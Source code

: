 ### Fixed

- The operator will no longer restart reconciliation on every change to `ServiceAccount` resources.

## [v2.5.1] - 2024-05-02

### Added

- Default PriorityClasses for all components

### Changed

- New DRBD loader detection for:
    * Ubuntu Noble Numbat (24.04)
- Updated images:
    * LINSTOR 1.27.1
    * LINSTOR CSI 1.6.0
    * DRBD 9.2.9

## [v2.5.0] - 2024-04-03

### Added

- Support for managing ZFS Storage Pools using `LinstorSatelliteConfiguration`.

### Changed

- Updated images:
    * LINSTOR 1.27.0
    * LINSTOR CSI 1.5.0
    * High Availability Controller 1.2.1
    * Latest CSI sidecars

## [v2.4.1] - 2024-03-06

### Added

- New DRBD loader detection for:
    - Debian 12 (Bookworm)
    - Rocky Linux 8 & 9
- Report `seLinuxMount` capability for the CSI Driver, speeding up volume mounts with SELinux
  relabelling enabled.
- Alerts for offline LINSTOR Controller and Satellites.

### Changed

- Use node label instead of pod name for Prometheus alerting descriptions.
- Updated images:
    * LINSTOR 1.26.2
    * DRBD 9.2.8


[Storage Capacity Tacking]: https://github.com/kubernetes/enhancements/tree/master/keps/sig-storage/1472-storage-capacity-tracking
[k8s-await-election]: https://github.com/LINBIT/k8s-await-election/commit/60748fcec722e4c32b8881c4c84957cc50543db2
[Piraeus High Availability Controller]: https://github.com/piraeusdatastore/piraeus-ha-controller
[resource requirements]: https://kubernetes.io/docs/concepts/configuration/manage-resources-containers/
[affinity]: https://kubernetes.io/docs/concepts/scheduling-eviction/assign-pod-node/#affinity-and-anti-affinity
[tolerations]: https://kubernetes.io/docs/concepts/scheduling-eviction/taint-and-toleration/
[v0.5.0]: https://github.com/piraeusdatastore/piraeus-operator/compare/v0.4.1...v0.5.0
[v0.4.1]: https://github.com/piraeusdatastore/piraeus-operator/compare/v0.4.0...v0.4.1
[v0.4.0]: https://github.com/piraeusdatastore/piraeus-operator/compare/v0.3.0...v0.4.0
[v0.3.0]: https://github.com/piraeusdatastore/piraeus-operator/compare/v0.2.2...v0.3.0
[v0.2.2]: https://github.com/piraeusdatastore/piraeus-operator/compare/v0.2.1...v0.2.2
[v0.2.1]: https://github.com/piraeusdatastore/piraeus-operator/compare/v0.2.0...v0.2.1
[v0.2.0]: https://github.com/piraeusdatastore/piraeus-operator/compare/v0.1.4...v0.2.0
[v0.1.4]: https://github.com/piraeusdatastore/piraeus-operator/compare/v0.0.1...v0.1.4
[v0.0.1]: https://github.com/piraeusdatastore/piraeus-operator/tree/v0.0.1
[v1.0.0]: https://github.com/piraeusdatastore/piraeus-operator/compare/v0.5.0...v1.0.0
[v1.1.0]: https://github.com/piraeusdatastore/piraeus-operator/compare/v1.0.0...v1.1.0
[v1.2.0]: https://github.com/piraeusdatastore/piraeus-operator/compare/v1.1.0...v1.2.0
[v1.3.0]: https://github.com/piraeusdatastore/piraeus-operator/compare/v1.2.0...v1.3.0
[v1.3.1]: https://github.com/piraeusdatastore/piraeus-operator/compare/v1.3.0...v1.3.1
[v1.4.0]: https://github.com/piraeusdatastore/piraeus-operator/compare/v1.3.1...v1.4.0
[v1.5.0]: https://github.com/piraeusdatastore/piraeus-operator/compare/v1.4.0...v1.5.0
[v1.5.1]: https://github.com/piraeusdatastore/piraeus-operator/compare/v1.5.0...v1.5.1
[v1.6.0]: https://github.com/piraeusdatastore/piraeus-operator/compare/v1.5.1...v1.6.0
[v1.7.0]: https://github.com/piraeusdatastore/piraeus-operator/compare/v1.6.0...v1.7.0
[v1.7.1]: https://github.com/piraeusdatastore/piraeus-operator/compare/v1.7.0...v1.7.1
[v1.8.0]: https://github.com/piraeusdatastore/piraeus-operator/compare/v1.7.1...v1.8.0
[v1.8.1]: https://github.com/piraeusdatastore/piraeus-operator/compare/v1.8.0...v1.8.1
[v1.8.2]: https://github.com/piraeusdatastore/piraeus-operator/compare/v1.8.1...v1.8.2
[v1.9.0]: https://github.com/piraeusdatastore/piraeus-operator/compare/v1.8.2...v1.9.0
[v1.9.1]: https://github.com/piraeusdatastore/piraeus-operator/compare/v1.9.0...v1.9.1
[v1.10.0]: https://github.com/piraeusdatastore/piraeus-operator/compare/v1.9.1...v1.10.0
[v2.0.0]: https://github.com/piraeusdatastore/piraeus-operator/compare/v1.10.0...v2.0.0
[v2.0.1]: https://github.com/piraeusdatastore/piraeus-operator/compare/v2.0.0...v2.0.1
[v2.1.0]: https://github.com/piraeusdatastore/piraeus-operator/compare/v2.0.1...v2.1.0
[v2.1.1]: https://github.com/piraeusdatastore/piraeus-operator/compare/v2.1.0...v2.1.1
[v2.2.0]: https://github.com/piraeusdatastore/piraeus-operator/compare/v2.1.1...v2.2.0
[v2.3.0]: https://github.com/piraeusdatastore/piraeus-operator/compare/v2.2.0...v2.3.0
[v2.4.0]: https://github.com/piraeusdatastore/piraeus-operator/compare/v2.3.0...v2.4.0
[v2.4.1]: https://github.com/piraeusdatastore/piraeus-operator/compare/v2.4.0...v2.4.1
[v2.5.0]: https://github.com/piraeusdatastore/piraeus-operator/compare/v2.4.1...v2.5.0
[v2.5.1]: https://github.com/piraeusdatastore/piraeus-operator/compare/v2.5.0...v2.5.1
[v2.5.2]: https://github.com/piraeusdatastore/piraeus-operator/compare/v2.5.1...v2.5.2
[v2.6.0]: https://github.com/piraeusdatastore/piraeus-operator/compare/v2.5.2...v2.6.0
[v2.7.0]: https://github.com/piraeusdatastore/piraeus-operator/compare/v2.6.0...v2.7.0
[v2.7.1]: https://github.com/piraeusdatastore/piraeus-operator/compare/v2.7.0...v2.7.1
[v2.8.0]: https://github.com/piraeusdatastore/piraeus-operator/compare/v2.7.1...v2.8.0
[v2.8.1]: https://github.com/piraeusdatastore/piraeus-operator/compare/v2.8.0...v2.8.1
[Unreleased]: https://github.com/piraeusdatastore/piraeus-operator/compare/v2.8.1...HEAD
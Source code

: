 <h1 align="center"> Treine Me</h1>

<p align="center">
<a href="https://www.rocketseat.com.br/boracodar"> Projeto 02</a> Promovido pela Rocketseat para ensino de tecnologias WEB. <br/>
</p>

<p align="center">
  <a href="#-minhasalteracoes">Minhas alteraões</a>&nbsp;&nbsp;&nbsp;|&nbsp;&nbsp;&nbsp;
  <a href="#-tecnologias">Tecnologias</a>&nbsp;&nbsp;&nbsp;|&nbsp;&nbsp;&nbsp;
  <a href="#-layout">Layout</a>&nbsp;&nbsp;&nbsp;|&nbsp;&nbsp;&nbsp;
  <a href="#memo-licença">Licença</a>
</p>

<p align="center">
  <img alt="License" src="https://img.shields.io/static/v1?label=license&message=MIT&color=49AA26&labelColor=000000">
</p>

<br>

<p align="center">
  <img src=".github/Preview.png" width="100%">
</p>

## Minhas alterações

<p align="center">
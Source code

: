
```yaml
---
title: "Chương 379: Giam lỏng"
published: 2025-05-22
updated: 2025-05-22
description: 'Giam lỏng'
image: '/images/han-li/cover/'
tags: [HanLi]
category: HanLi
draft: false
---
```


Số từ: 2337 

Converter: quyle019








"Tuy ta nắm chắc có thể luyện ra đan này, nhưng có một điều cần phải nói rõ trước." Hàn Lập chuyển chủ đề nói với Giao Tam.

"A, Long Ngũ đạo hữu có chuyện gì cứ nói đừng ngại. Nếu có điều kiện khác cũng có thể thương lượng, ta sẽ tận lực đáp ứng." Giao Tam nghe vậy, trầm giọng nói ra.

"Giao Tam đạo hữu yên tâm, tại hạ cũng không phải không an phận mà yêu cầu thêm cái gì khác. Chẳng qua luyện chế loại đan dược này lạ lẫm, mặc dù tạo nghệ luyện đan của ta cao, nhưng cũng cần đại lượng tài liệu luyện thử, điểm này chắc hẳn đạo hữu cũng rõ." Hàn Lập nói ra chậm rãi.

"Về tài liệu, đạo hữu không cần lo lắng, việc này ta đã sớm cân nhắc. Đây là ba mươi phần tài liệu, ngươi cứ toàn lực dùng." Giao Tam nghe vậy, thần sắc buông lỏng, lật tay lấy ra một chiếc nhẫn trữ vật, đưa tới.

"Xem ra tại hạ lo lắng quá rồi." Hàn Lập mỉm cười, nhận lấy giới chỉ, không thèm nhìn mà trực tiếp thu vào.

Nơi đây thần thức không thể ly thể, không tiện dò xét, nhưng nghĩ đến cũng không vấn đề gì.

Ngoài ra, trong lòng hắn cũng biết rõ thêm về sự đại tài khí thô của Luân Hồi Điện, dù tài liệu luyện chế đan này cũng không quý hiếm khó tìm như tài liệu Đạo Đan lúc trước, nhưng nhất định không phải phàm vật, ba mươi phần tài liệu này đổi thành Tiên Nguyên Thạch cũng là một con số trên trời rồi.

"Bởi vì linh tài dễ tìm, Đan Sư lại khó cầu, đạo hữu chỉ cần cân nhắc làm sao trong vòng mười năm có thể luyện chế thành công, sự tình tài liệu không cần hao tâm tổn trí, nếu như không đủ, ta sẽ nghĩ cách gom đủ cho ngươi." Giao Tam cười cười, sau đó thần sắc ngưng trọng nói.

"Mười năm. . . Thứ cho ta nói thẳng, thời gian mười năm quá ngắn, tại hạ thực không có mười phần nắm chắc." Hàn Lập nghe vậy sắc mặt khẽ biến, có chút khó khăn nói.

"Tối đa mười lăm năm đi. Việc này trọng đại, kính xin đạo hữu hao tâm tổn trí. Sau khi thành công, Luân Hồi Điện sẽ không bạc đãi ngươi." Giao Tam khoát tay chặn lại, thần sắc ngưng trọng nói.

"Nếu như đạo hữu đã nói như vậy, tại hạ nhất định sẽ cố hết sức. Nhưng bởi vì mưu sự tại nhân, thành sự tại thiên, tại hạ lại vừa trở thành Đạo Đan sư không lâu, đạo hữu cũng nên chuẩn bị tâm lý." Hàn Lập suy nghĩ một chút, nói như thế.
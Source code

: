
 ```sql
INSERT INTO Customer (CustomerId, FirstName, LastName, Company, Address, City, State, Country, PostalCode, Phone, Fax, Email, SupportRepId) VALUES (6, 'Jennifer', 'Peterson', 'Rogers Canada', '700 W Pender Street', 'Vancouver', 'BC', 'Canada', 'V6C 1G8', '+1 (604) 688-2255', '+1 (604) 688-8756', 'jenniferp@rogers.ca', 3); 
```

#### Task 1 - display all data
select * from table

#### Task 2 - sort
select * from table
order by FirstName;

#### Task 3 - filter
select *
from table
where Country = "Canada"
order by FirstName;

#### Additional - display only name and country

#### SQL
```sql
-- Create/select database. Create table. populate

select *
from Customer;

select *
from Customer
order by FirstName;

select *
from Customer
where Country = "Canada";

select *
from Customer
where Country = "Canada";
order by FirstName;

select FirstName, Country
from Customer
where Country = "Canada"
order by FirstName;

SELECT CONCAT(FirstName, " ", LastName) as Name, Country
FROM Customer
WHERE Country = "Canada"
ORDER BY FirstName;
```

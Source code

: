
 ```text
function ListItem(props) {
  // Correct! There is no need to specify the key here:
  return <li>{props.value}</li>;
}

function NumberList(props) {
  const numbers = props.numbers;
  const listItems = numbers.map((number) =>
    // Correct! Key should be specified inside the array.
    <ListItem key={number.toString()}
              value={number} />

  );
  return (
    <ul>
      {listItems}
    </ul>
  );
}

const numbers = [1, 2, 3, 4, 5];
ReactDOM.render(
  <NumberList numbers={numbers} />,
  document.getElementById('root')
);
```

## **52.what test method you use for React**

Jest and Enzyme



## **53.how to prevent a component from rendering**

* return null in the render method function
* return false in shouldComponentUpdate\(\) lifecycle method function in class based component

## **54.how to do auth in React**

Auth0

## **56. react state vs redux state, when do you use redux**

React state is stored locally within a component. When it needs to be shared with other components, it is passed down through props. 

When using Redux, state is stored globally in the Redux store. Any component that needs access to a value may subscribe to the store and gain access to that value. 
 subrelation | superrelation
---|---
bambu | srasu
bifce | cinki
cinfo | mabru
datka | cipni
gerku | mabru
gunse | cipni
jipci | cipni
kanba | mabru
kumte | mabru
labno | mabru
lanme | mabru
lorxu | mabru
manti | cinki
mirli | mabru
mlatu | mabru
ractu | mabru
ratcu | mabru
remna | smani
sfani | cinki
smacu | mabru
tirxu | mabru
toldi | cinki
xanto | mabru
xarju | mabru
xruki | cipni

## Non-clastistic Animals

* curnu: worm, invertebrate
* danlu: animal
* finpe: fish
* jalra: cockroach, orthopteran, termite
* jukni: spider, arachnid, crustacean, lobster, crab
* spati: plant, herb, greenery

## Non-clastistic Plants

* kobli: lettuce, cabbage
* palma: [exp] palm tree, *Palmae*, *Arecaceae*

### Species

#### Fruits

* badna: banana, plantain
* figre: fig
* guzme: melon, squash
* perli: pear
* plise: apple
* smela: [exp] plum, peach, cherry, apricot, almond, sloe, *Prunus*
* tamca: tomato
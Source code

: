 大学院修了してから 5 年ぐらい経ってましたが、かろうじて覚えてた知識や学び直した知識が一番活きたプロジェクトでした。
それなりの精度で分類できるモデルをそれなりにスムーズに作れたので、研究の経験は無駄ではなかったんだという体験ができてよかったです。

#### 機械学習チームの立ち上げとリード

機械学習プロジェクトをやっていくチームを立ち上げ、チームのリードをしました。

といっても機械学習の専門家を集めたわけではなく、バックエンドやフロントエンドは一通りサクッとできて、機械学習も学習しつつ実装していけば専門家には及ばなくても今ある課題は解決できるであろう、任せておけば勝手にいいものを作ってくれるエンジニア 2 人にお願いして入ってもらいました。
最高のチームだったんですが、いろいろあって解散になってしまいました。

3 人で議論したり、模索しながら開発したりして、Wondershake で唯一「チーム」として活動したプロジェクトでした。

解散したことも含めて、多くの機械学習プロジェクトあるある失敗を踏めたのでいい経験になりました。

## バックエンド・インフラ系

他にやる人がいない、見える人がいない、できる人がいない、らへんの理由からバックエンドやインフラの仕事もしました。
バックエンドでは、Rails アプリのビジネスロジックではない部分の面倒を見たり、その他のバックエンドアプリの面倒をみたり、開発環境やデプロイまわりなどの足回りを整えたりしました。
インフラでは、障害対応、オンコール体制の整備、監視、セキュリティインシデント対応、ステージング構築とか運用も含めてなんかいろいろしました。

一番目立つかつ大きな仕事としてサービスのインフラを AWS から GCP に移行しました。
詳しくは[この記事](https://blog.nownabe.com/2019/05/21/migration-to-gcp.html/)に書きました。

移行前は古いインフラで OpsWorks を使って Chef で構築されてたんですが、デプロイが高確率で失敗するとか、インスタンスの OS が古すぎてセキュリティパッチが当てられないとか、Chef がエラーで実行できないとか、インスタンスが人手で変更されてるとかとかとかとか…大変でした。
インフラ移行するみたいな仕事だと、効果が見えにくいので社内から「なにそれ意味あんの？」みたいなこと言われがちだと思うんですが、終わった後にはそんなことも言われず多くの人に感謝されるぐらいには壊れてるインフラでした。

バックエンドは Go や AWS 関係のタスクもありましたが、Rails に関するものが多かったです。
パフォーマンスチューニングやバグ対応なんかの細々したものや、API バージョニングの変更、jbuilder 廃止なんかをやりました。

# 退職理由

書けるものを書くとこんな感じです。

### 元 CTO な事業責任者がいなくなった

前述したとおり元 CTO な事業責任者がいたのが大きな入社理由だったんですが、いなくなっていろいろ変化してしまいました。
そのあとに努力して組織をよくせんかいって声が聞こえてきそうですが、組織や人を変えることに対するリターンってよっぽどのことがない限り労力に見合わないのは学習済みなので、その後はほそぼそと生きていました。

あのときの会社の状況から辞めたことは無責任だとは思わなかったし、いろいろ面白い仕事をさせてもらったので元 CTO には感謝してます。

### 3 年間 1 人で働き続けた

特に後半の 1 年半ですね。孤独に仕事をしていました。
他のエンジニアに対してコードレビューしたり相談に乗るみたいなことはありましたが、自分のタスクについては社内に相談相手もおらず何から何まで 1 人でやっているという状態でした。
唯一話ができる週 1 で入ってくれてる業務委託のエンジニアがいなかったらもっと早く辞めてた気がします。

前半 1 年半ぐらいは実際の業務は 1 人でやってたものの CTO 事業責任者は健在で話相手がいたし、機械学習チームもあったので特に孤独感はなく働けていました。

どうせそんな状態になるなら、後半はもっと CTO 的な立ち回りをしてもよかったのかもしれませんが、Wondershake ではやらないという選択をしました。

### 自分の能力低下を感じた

What the task asks: Your answer should consist of every line from the entries that holds "resources".

Answer to this exercise:
- The operator will no longer restart reconciliation on every change to `ServiceAccount` resources.
[resource requirements]: https://kubernetes.io/docs/concepts/configuration/manage-resources-containers/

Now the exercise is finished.